This year, the fastest-growing strategy in the realm of exchange-traded funds (ETFs) has been the use of multi-factor models. This strategy—which provides simultaneous exposure to several dimensions of the market, such as value, momentum, dividend and volatility—often brings better risk-adjusted returns. But, critics note, it fails to completely eliminate unpredictability.
Over the long term, different factors outperform and underperform in different amounts and at different times relative to cap-weighted benchmarks—with value, for example, outperforming when momentum is underperforming, said Barry Gordon, president and CEO of First Asset Exchange Traded Funds, speaking on Tuesday at the Exchange Traded Forum in Toronto.
“When you put them together, it provides a blended risk-adjusted profile,” Gordon explained.
When using the mutli-factor strategy, it’s important to understand the cyclicality of the factors you’re employing and how they’ve performed under different investment regimes, said Ryan Spourgitis, vice-president of client coverage for Canada with MSCI.
And although the multi-factor approach is a relatively new development in the ETF landscape, “factor indexes are nothing new per se,” added Spourgitis, speaking at the same event.

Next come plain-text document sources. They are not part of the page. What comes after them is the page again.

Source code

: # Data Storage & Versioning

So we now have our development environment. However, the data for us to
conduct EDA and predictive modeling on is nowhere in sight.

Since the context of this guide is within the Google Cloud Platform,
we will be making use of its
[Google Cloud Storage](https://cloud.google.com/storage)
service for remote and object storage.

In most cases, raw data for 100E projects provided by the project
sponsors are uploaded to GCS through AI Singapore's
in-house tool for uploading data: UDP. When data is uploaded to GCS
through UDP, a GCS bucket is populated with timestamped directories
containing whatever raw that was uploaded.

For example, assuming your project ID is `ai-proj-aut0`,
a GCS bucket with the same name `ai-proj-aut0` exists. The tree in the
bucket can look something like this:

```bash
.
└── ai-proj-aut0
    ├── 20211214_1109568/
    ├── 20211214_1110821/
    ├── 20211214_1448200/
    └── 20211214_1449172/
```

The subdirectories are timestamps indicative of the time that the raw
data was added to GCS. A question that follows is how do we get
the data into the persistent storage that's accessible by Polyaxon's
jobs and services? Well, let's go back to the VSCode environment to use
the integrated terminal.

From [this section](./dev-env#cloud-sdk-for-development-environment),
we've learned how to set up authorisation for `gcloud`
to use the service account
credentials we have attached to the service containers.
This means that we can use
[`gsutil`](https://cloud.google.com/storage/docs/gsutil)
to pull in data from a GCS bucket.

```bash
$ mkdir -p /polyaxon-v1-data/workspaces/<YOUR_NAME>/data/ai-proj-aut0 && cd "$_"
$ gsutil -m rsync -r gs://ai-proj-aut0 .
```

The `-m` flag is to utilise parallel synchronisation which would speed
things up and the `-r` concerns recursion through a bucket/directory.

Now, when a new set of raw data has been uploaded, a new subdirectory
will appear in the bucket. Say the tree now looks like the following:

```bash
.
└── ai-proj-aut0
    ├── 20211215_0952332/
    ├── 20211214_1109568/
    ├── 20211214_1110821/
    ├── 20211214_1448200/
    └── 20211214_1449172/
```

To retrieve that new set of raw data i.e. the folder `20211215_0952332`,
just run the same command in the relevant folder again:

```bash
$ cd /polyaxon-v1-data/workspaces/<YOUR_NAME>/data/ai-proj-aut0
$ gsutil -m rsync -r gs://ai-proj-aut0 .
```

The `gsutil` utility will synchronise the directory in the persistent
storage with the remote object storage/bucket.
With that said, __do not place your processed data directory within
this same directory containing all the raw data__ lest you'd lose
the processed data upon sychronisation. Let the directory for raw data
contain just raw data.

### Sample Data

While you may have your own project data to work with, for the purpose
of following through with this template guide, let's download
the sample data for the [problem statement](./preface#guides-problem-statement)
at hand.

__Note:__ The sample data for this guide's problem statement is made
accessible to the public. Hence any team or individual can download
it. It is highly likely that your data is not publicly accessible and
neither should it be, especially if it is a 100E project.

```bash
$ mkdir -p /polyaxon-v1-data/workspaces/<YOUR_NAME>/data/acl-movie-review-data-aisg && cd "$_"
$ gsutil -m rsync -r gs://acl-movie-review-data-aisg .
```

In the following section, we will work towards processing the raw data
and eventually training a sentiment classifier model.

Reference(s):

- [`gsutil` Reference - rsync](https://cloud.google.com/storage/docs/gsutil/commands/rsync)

In late 2013, MSCI launched a host of multi-factor indices aimed at helping institutional investors to passively implement index-linked multi-factor strategies.
Leap of faith
While multi-factor models may produce better risk-adjusted returns, they don’t eliminate all the guesswork from portfolio construction, critics point out.
For example, there’s no definitive research showing what the optimum weight for each factor should be in a portfolio—and how many factors should be included, noted Victor Medina-Leal, a financial advisor with Raymond James.
Factors could underperform for a long time and nobody can predict when they’ll start outperforming, so investors just have to hope that the weighting they’ve chosen will work out, Medina-Leal explained.